## Required action
Set down exactly the lines from the one containing "https://tailscale.com/kb/1153/enabling-https#configure-https" through the last line of the records below, both included, and nothing else.

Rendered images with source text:
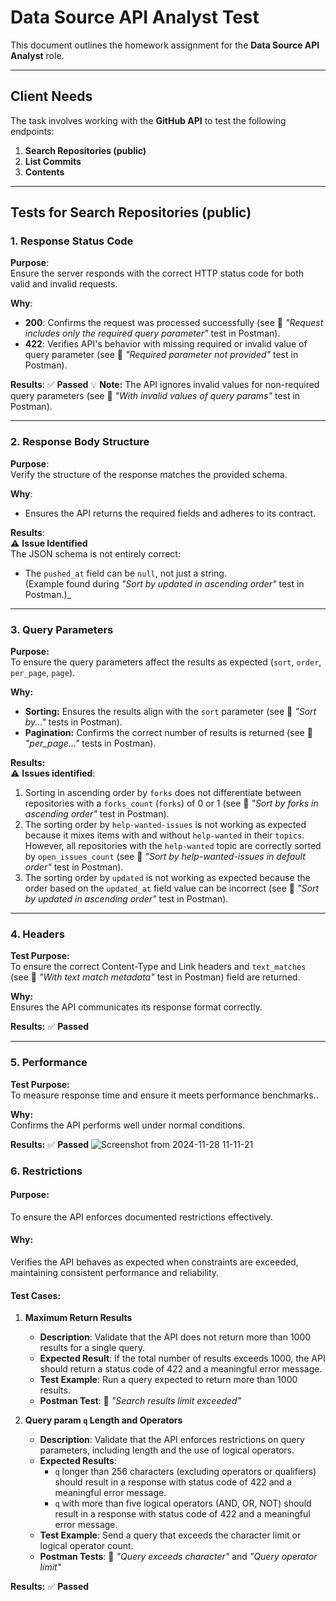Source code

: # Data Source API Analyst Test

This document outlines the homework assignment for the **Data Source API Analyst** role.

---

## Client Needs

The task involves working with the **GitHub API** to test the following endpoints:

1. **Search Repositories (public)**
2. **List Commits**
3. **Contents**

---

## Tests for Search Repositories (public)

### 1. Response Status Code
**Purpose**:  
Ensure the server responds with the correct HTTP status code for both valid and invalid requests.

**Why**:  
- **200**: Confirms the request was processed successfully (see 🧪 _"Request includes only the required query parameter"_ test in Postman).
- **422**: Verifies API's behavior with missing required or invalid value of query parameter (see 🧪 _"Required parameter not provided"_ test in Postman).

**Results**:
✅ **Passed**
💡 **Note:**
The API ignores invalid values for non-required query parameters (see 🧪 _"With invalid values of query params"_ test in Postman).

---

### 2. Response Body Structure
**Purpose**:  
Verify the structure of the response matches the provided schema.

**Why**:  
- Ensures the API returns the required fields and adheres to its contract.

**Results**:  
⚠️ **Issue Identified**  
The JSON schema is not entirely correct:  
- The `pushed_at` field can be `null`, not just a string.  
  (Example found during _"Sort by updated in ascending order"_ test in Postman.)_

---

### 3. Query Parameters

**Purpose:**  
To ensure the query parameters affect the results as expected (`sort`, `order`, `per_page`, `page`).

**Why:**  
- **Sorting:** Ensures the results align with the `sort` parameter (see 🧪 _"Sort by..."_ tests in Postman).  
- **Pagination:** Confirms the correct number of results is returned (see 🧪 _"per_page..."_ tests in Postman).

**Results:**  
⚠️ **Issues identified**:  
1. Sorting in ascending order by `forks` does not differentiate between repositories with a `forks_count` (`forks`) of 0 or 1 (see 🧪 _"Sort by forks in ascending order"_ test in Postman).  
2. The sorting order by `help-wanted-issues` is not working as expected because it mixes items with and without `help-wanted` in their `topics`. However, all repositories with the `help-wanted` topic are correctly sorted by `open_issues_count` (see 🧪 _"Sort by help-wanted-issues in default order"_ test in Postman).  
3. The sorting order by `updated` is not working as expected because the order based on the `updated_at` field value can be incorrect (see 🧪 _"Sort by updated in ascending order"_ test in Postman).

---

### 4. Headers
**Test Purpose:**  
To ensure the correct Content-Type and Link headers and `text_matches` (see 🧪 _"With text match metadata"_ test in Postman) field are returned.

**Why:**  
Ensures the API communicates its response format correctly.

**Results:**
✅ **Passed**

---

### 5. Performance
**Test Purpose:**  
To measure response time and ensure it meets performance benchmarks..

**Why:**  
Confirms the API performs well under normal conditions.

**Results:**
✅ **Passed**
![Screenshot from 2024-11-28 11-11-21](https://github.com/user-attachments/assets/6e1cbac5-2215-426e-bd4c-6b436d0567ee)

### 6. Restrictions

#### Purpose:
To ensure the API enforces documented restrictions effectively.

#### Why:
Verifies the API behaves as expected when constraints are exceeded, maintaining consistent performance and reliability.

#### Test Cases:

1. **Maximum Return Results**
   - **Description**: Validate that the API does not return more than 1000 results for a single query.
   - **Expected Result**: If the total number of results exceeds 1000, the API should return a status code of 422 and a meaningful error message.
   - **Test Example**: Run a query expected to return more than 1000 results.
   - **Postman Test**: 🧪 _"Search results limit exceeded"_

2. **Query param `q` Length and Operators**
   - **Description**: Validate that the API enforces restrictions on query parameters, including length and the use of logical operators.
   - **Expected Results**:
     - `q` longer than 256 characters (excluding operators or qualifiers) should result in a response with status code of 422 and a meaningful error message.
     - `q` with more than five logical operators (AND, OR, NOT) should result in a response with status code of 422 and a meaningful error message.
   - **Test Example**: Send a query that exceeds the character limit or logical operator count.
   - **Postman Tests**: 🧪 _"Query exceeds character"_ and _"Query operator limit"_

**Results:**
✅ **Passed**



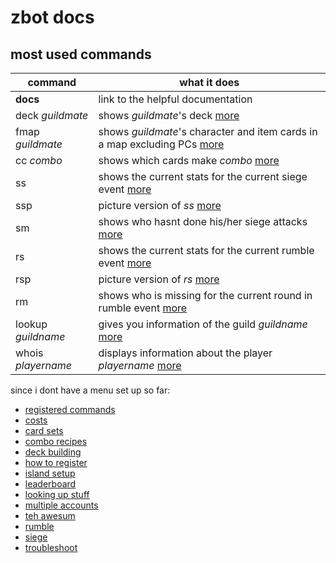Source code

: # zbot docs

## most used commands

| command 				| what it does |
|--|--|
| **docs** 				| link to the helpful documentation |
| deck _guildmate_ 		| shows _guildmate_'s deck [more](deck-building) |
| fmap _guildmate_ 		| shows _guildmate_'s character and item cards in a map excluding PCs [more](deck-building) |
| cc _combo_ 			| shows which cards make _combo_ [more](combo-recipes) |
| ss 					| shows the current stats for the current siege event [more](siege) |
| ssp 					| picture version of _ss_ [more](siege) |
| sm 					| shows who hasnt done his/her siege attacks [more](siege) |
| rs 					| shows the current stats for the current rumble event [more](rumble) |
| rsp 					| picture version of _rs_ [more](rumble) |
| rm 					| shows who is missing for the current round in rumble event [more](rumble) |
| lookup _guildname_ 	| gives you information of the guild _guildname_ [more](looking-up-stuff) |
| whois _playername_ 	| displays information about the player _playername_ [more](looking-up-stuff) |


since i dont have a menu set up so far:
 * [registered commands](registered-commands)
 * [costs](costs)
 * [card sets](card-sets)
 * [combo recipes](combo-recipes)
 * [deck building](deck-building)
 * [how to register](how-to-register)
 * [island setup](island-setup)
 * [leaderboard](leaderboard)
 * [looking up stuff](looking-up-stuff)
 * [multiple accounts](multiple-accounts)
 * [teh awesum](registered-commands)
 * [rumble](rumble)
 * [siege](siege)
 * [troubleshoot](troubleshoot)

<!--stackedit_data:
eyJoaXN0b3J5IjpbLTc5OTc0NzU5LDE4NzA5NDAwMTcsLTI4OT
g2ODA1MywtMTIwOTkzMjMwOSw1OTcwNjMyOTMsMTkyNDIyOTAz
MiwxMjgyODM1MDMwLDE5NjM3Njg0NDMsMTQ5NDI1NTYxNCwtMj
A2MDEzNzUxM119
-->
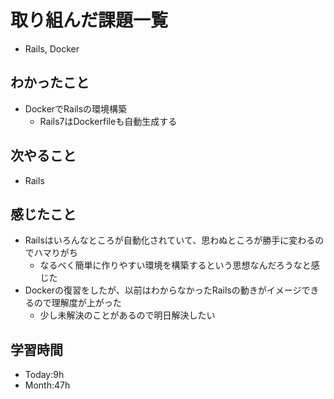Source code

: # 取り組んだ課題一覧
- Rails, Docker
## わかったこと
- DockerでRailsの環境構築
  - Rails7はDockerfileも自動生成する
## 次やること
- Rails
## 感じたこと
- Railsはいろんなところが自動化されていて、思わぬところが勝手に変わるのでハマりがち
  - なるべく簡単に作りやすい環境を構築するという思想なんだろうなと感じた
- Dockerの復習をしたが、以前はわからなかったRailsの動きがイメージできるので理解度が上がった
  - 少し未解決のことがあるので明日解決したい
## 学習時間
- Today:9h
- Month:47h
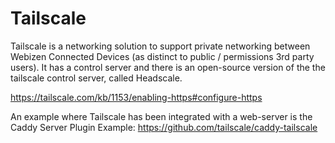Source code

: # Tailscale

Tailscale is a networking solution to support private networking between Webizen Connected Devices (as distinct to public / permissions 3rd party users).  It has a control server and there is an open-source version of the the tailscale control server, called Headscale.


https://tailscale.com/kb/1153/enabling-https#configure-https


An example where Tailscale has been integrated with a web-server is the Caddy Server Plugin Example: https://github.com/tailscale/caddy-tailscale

## Task output
https://tailscale.com/kb/1153/enabling-https#configure-https


An example where Tailscale has been integrated with a web-server is the Caddy Server Plugin Example: https://github.com/tailscale/caddy-tailscale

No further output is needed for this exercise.